Reflection and Resolution
I used to be one of those people who thought New Year resolutions a waste of time but studies have shown that almost 50% of people who set resolutions are still making positive changes six months down the track. There’s hope for me yet!
It seems appropriate before setting goals for the New Year to look back on the old year and see how I did with the goals I set twelve months ago. Did I make it to the six month mark? Do I need to be more realistic? Or do I just need to be more motivated/determined/persistent?
Faith. It seems that what I thought I needed to focus on this past year is different to what God wanted me to focus on. I had identified what I thought were the obvious lacks in my faith but God showed me there were things I hadn’t even dreamed about that I needed to learn. Some I had already learnt in the past but this time God took me to a deeper level. So what did I learn? I learnt that God’s grace is sufficient; I learnt that He is faithful and will take care of me; I learnt that His ways are not my ways; I learnt that He is my refuge and strength; I learnt to depend on Him more fully; I learnt that He will let me walk through the fire but will not allow me to be burnt; I learnt that He has called me by name and I am precious in His sight; and I learnt to trust Him more even when circumstances and feelings gave me what I thought good reason to doubt.
So what are my goals for 2011? I’m almost too scared to set goals in this area but perhaps I could set this one (or is it two?): to have a teachable and willing spirit.
Family. Our family made the adjustment to a smaller household and welcomed a new DIL into the family. We celebrated at the news that our family will expand by two in the coming year. We enjoyed times together and several celebrations. I saw my sons step up into their father’s shoes when he was away – or, as with Son#5, when we were away from home – and I was proud of them (perhaps we didn’t do so badly at parenting after all).
This year I want to spend more time with my family and doing for my family and of course welcome these two new beautiful grandbabies into our family. Somehow I don’t think that last one is going to be too hard!
Pastimes. I finished the quilt for Son#2 and his new bride and haven’t looked at another patchwork project since then (despite a few unfinished quilts on the go). I learnt to knit socks and became quite addicted. I managed to move on from the plateau I had hit with my flute and can now play the second octave - finally!

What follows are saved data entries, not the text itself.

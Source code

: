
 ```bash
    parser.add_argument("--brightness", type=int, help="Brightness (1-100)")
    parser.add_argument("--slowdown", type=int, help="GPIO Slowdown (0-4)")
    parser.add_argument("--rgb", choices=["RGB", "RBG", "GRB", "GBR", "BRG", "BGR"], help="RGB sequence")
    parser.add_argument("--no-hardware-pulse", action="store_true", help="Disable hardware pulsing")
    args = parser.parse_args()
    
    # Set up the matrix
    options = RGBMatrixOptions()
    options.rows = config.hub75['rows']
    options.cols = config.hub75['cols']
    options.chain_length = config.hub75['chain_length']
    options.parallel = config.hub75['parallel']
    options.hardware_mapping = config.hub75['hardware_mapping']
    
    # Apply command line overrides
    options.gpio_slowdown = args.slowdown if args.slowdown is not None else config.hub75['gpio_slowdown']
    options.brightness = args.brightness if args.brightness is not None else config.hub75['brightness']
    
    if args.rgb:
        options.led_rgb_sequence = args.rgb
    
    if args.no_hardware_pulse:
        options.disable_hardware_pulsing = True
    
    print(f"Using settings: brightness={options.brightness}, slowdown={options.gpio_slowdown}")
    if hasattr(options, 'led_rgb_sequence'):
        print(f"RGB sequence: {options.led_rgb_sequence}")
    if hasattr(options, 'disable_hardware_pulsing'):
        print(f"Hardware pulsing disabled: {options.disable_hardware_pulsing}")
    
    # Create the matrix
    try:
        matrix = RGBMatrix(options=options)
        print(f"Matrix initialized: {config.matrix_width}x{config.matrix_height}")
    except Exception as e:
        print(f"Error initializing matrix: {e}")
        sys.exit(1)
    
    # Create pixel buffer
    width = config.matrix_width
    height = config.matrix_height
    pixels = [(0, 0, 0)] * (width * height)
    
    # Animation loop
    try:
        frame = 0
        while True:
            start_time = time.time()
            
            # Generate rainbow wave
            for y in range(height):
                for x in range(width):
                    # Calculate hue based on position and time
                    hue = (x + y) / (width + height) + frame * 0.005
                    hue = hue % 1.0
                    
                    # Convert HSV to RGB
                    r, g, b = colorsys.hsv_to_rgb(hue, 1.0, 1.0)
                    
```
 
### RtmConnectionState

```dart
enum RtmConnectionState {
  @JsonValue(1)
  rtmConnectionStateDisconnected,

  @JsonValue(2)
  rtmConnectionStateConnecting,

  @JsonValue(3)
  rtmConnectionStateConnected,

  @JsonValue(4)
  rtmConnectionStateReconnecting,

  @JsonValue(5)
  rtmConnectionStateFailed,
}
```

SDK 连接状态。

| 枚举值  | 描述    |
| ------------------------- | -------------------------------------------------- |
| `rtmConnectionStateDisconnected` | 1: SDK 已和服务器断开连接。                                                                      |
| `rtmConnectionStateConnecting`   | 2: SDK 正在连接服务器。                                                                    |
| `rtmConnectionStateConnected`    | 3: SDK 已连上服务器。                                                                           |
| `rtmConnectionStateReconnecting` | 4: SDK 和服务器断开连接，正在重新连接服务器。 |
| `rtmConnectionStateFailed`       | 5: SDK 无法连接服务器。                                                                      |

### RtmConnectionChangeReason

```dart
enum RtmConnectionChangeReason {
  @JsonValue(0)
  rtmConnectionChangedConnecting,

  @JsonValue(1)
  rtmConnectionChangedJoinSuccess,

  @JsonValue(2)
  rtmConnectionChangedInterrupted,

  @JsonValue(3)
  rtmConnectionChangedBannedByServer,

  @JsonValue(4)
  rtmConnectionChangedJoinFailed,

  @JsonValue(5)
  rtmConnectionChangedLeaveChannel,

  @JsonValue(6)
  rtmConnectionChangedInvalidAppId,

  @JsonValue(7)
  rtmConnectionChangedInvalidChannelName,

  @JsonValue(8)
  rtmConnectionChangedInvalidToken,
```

Goals? To finish a cardigan that I’m knitting for the grandbaby due this month (it’s so cute!); to knit more socks; to finish my cross stitch of the church DH and I were married in; to start collecting fabrics for another quilt; to practice the flute (which I haven’t touched since before Christmas); to overcome my nervousness about playing the flute in public and join one of the music groups at church for their practice times (even if I'm not ready to play in church yet); and maybe, just maybe, finish off an unfinished quilt or two.
Writing. I finished my third novel but learnt that my publisher wasn’t accepting fiction MS until June 2011. How disappointing that was. I found another publisher who showed some interest and made contact with an editor with whom I hope soon to begin working.
In 2011 I need to make more of an effort to make time for writing especially over these holidays. I want to work on at least one other novel. I want to edit MS#2 and MS#3. As for this blog which has been an opportunity to write, I’m not yet sure whether to keep it going or not. It seems to be a form of narcissism and hardly the source of edifying others in the Body of Christ that I hoped it might become.
Feminine Beauty. I didn’t lose weight. In fact, I put it on. I compared myself far too often to other women – and came up wanting. I doubt I slept more, laughed more or loved more. In fact, my inner well being was seriously threatened by the struggle I had with depression. But I think I grew in strength and courage – as hard as that was at times. I learned to look at others and see that they were hurting too. I realised that I’m not alone – regardless of how it feels at times.
Weight loss will not be a part of my resolutions for this new year even though I would love to be slim again. Instead, I will work on becoming healthier – whatever that looks like for me.
With only 4”/10cm to go until I reach classic length, I’m going to be working toward that end, doing everything I can to baby my ends and keep them healthy. I don’t know if I’ll stay there but for once in my life I’d like to know what it’s like to have hair brushing the top of my thighs. I’ve long admired that length on other women – now I’d like to see if I can attain it for myself.
Perhaps I will learn that there is more to life than a dress size and that my worth isn't dependent on the numbers on a scale. Perhaps too I will smile more since I’ve often been told that it’s my best feature and why let something good go to waste?
So overall, it looks as if I accomplished little and failed at much. But sometimes life is like that. What will 2011 bring?